Okay, let’s just get into it (deep breath): your parents. We have to visit them. I know we do. It’s an unwritten agreement we have entered into as a couple. But that doesn’t make it easy. I mean, your dad can be dealt with. Dads have a few quirks—like maybe we can’t talk or move during a Texas Longhorns football game or wear black-soled shoes in his new car (he got a great deal on the light interior)—but ultimately they’re easy. I just have to make it through his incredibly long, torturously boring story about the deal he got on the light interior. Act impressed. Smile. Ask him to retell that story at some point in the near future and he’ll think I’m great. “You’ve got a good one here!”
Moms, on the other hand, are a lot harder. They know all the tricks. They have not just read but written the playbook. Nothing is going to get by them. And you are of no help to us. Whereas you know your dad is annoying—I mean, you have seen him eat an entire dinner roll with his mouth open, an impressive feat—you still think your mom is perfect. FYI, she’s not. Definitely not. And my mom isn’t perfect either, but I know it. And my therapist knows it. Nobody has a perfect mom. I just want you to realize it too, perhaps over the eight-year-old bagels your mother has dug out of the freezer even though we volunteered/begged to get fresh ones.
Visiting your parents is like traveling to the land of How We Did Things from the land of How We Do Things Now. And that’s what makes visiting them so hard. You revert back to who you used to be. Your mom does your laundry, cuts off your pancake crusts and makes us sleep in separate beds (even though we spend every night together); she is the boss. In the land of How We Do Things Now, I am, of course, the boss. And the boss says pancakes do not even have crusts! I once really got into it with my boyfriend’s mom. And by “really getting into it” I mean we had a sugary sweet nice-on-the-surface passive-aggressive discussion without even raising our voices or putting down our utensils. She: “So you guys are coming back for Father’s Day, right?” Me: “I might have to work.” She: “Well, we always do a Father’s Day BBQ.” Me: “Sounds fun, but I probably have to work.” She: “We always do a Father’s Day BBQ.” Me: “Yeah, it’s gonna be tough this year.” She: “You guys will come.” Everyone at the table finally exhales. Beat. Me (not letting it go): “Yeah, well, I can’t really commit to that.” She: “You’ll come.” Me: “Probably not.” Beat. Beat. Beat. Nervous shifting in seats. Forks scraping on plates. She: “We’ll see.” She’d done it. She’d pulled out a “we’ll see”! In a passive-aggressive argument, “We’ll see” is akin to a TKO. As soon as I was alone with my boyfriend, I told him we were not coming back for the BBQ under any circumstances. We would just send his dad a card and forget to call until the end of the day like every other self-absorbed 30-something in America.
Cut to the following June, when we were back for the Father’s Day BBQ. She won. And the victory was not lost on anyone. I took it pretty hard. She gloated by serving me delicious cocktails and apple pie made with locally grown apples. How dare she!
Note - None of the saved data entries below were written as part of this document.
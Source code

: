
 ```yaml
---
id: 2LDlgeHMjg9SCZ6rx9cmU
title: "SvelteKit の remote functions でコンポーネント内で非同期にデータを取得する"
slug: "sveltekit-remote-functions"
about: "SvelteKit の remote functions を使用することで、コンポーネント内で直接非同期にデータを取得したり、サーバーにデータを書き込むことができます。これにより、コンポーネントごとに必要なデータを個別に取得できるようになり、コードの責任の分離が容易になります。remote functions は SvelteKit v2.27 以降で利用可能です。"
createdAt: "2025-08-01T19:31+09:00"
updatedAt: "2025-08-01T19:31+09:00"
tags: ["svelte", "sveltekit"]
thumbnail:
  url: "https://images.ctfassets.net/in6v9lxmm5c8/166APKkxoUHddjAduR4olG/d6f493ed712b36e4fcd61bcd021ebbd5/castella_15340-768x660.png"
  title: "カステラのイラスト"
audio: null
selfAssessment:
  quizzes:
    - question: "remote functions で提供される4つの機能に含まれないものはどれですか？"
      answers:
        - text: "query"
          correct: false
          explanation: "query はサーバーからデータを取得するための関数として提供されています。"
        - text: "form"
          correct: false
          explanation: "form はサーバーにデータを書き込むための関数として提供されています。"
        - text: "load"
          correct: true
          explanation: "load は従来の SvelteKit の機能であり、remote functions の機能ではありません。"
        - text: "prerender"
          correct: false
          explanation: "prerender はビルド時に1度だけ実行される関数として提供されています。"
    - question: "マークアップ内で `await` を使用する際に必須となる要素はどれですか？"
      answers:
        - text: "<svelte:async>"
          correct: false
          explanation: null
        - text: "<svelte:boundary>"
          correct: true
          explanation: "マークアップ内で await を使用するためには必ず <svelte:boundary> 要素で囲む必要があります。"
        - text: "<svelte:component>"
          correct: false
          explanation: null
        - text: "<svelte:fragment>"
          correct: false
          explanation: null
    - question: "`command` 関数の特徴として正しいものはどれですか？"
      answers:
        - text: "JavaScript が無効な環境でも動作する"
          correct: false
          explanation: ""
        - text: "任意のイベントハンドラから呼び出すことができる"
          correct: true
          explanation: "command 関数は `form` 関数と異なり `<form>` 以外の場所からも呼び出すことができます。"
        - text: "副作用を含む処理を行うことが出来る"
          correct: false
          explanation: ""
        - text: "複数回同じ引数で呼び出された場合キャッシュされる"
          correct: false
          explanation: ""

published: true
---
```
I was getting worked up over the weekend, and my boyfriend, who had totally taken her side before, finally said, “Look, I’m sorry she gets so nuts about this stuff.” And just like that, I felt better. That was enough. It was enough for me to stop pouting and enjoy the truly lovely weekend. Turns out, I just needed my boyfriend to acknowledge that his mother wasn’t perfect. That it wasn’t reasonable of her to demand we fly across the country for Father’s Day (a day that doesn’t even celebrate her!). That she could be intense and wrong and stubborn. I didn’t want him to admit this so I could be right, but so I could also be intense and wrong and stubborn too. If a guy thinks his mom is perfect, no woman will ever be able to live up to that. But if a guy can love his mom and accept her flaws, then he can accept mine.
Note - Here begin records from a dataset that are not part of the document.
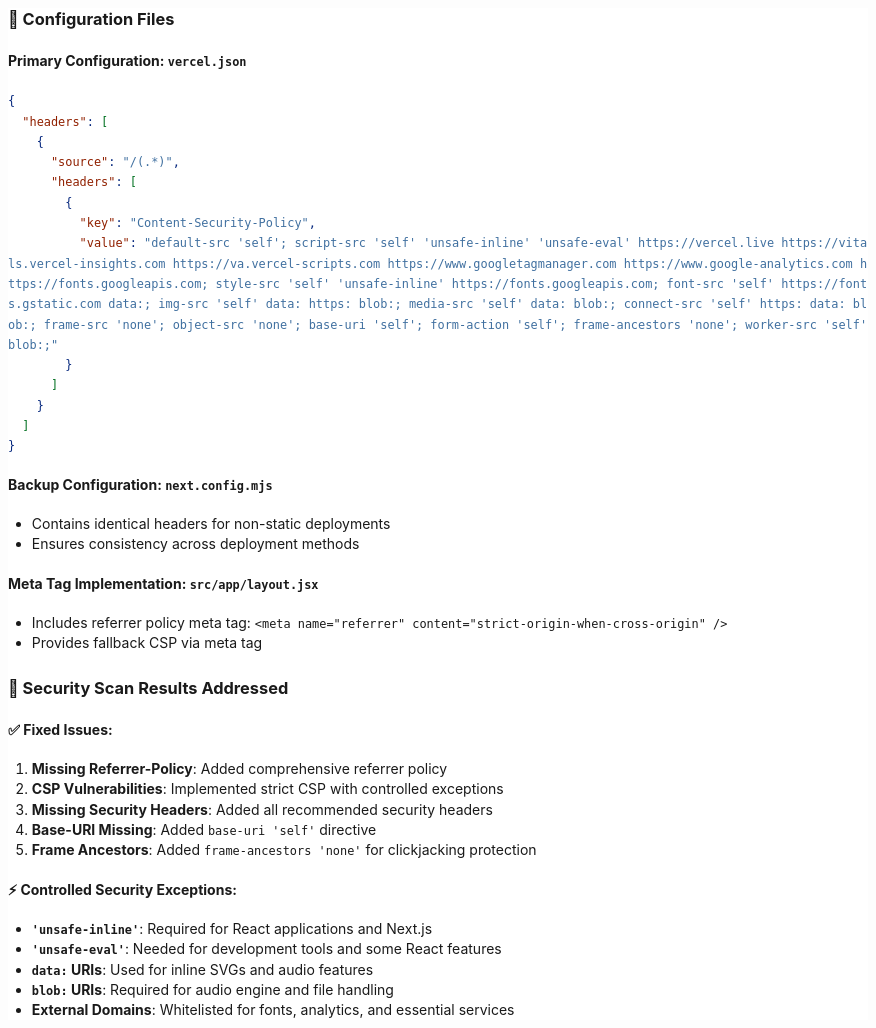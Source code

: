 ### **🔧 Configuration Files**

#### **Primary Configuration: `vercel.json`**

```json
{
  "headers": [
    {
      "source": "/(.*)",
      "headers": [
        {
          "key": "Content-Security-Policy",
          "value": "default-src 'self'; script-src 'self' 'unsafe-inline' 'unsafe-eval' https://vercel.live https://vitals.vercel-insights.com https://va.vercel-scripts.com https://www.googletagmanager.com https://www.google-analytics.com https://fonts.googleapis.com; style-src 'self' 'unsafe-inline' https://fonts.googleapis.com; font-src 'self' https://fonts.gstatic.com data:; img-src 'self' data: https: blob:; media-src 'self' data: blob:; connect-src 'self' https: data: blob:; frame-src 'none'; object-src 'none'; base-uri 'self'; form-action 'self'; frame-ancestors 'none'; worker-src 'self' blob:;"
        }
      ]
    }
  ]
}
```

#### **Backup Configuration: `next.config.mjs`**

- Contains identical headers for non-static deployments
- Ensures consistency across deployment methods

#### **Meta Tag Implementation: `src/app/layout.jsx`**

- Includes referrer policy meta tag: `<meta name="referrer" content="strict-origin-when-cross-origin" />`
- Provides fallback CSP via meta tag

### **🎯 Security Scan Results Addressed**

#### **✅ Fixed Issues:**

1. **Missing Referrer-Policy**: Added comprehensive referrer policy
2. **CSP Vulnerabilities**: Implemented strict CSP with controlled exceptions
3. **Missing Security Headers**: Added all recommended security headers
4. **Base-URI Missing**: Added `base-uri 'self'` directive
5. **Frame Ancestors**: Added `frame-ancestors 'none'` for clickjacking protection

#### **⚡ Controlled Security Exceptions:**

- **`'unsafe-inline'`**: Required for React applications and Next.js
- **`'unsafe-eval'`**: Needed for development tools and some React features
- **`data:` URIs**: Used for inline SVGs and audio features
- **`blob:` URIs**: Required for audio engine and file handling
- **External Domains**: Whitelisted for fonts, analytics, and essential services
So when you’re visiting your folks and your dad is telling that light-interior-deal story again and your mom has just served a Jell-O “salad,” tell your lady it annoys you too. Tell her it annoys you that for a weekend (or God forbid a week) you have to thaw your baked goods, use pillows you’ve had since you got a big-boy bed and turn on the AC only if “medically necessary.” Then she can relax and enjoy your parents in the land of How We Did Things too, knowing that when she gets back to the land of How We Do Things Now she’ll have a little/a lot of slack.
Note: I lost my guy’s mother not that long after “The Great Father’s Day BBQ Incident,” and I miss her. I miss locking horns with her over seemingly meaningless but ultimately the most meaningful things. She was not perfect. And I am not perfect. And that is actually perfect. I just wish she were around for a Mother’s Day BBQ that I could guilt her into coming to. I learned from the best.